Negative Control Checks. The TQAP for this verification test required that negative control
checks be performed at a minimum frequency of one out of every 10 samples tested. The
minimum acceptance criterion for this assessment is that all negative control responses must
remain lower than the lowest calibration standard for the chemical analyzed. Forty sample
measurements were conducted by the GC analytical laboratory using triplicate injections and
four negative control checks were performed meeting the minimum frequency of one negative
control check per 10 samples analyzed. All negative control checks performed were non-detect
for the compounds analyzed indicating an analytical result below the method detection limit for
the compound. The method detection limit for methane, ethylene, styrene, benzene,
1,3-butadiene, methylene chloride, and propylene dichloride was 1.00 ppmv for each compound.
4.2 Audits
Two types of audits were performed during the verification test, a technical systems audit (TSA)

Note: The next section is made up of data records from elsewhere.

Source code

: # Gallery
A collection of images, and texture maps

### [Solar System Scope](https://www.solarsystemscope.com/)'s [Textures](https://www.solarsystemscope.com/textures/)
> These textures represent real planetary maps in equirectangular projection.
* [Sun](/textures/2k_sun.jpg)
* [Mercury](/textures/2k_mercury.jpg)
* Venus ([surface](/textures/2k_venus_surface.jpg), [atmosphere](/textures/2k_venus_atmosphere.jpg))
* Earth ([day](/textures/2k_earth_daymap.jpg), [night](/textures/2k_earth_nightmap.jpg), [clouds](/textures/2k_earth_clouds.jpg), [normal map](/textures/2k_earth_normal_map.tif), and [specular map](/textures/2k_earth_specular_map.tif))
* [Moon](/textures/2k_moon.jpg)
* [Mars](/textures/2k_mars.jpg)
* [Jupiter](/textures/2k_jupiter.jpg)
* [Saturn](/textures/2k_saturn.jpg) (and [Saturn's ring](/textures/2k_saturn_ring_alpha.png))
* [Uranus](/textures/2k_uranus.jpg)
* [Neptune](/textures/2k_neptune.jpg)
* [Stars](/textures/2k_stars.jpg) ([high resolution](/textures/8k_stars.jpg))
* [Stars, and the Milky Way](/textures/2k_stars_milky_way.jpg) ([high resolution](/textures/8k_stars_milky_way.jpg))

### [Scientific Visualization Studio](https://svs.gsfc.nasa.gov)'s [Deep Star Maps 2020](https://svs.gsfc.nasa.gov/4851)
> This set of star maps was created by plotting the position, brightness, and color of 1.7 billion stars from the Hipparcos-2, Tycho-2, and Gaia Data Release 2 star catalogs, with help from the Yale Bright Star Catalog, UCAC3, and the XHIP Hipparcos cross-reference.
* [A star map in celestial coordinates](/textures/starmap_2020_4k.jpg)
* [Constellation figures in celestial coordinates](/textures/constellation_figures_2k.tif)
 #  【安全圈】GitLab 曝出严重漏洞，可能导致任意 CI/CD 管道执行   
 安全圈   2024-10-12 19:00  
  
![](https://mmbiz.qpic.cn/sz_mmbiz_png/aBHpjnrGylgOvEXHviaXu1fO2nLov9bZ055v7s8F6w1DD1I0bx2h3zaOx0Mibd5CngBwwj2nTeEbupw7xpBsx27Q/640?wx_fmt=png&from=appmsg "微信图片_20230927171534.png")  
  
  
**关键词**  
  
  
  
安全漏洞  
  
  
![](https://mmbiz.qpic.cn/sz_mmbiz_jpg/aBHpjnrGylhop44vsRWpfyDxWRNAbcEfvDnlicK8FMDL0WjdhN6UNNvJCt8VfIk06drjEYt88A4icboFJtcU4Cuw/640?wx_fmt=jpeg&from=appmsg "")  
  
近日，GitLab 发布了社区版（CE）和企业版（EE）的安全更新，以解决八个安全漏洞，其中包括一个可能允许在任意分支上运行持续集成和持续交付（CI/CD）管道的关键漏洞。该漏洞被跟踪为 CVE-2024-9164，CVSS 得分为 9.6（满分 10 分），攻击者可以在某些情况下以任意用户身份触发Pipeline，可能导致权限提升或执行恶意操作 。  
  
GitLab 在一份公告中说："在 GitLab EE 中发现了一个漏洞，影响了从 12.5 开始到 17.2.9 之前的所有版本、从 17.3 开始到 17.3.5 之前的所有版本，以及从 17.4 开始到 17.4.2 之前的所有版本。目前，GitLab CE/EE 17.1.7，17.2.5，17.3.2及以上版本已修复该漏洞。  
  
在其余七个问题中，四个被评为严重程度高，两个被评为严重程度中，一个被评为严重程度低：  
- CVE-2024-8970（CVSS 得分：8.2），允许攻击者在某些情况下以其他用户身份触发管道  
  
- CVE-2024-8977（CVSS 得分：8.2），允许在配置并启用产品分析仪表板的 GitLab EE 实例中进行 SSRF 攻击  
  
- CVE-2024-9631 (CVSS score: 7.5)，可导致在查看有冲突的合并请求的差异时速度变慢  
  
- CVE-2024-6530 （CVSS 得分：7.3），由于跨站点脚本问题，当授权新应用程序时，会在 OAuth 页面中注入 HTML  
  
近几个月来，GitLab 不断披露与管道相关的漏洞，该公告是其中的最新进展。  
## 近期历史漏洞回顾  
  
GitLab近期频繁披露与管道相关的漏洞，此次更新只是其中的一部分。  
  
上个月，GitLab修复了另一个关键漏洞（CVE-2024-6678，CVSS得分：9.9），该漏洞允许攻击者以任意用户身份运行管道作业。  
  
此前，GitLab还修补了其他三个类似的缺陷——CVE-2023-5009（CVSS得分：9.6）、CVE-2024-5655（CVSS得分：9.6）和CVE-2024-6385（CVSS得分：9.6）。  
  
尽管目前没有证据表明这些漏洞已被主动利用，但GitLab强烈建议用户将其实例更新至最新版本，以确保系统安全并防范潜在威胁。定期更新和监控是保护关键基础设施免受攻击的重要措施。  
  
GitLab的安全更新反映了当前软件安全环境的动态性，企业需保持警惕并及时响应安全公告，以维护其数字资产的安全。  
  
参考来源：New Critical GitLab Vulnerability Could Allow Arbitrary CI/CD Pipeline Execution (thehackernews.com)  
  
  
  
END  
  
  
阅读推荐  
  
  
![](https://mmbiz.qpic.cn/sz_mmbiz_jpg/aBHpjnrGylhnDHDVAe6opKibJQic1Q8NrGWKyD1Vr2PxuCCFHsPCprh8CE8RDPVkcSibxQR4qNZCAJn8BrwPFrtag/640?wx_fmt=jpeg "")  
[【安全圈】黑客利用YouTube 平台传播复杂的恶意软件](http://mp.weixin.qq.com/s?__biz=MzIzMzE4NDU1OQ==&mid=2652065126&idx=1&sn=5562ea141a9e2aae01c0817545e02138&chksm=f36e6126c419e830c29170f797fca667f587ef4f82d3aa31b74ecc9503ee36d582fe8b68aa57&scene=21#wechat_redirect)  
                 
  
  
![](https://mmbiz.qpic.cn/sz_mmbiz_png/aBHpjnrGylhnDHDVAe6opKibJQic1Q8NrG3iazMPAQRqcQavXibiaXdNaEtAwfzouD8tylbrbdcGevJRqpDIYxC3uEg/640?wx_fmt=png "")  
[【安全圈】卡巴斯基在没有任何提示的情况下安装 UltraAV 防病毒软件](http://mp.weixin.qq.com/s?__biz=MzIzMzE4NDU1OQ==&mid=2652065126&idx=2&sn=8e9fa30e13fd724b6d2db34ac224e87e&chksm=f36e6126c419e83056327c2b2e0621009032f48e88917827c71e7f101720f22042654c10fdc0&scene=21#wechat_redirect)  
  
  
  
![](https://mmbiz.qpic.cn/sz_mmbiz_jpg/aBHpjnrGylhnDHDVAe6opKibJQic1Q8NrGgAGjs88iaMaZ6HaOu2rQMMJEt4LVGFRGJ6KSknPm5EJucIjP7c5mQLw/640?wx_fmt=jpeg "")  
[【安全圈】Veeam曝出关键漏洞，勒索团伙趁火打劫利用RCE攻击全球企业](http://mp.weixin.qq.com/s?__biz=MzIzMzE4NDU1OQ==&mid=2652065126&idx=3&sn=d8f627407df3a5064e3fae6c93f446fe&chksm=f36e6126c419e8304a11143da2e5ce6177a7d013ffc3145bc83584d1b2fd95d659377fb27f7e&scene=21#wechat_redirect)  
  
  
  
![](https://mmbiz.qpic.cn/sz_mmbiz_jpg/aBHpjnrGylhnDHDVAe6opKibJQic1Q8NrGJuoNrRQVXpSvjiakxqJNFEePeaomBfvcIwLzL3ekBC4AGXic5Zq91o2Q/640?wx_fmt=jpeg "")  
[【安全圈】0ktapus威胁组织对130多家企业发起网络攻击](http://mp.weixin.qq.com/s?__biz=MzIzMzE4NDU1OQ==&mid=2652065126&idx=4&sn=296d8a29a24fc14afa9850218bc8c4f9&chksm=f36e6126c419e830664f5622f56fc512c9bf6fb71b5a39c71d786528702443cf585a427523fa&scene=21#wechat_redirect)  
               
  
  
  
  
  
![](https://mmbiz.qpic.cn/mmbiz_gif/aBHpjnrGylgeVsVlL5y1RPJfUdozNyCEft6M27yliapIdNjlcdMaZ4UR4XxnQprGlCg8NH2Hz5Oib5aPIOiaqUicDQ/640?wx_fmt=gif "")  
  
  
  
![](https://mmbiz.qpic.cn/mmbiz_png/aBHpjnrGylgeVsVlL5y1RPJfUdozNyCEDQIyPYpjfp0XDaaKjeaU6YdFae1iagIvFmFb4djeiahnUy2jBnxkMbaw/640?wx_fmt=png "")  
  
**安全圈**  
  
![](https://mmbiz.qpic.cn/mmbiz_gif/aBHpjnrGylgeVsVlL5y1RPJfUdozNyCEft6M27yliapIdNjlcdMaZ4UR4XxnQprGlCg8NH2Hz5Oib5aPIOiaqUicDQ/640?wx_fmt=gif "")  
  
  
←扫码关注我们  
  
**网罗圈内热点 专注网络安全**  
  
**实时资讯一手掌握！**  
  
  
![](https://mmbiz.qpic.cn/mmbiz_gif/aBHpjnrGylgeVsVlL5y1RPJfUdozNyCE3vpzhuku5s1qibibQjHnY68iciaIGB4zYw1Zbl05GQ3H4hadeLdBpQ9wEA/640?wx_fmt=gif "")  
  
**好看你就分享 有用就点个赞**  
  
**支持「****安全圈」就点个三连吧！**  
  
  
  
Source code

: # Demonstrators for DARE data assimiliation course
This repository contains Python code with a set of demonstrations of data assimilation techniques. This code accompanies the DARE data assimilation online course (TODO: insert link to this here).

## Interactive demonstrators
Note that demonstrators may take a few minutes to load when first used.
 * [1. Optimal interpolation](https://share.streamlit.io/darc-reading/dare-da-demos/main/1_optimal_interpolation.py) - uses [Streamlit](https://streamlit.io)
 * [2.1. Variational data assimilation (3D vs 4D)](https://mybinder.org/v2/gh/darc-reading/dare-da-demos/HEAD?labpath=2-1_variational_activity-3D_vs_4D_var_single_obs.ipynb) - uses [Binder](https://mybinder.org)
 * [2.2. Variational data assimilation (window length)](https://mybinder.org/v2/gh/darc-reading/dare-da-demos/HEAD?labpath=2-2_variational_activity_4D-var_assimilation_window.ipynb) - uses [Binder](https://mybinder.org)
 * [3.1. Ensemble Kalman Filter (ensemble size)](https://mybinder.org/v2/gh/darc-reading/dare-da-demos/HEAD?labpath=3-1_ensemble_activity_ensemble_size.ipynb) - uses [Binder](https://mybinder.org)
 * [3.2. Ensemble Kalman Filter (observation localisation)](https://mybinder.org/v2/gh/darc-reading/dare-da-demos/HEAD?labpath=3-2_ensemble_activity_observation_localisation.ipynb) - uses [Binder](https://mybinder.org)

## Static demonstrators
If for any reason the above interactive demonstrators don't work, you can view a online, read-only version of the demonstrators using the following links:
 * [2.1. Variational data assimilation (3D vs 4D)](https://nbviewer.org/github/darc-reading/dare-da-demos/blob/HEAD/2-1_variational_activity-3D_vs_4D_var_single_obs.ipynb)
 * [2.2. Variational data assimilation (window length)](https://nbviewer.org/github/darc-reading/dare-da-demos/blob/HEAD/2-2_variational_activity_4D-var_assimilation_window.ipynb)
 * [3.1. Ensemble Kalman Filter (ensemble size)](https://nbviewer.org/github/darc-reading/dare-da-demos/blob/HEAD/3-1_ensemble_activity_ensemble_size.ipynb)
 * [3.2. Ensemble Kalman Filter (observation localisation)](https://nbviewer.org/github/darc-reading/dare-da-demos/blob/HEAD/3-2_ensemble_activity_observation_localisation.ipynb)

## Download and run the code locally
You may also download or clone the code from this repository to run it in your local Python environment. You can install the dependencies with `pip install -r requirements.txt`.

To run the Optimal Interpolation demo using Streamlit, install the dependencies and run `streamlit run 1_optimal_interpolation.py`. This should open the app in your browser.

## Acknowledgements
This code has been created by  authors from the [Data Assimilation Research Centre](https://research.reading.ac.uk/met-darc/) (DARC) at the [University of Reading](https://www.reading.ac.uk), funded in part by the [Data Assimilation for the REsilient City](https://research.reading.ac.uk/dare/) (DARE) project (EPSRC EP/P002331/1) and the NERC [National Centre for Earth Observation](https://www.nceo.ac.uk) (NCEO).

of the verification test procedures, and a data quality audit. Because of the nature of bagging
reference method, a performance evaluation audit, as is usually performed to confirm the
accuracy of the reference method, was not applicable for this verification test. Audit procedures
for the TSA and the data quality audit are described further below.
4.2.1 Technical Systems Audit
The Battelle AMS Center Quality Manager performed a TSA during both the laboratory and
field testing portions of this verification test to ensure that the verification test was performed in
accordance with the QMP for the AMS Center and the test/QA plan.
The TSA of the laboratory portion of the verification test was performed on October 22, 2008.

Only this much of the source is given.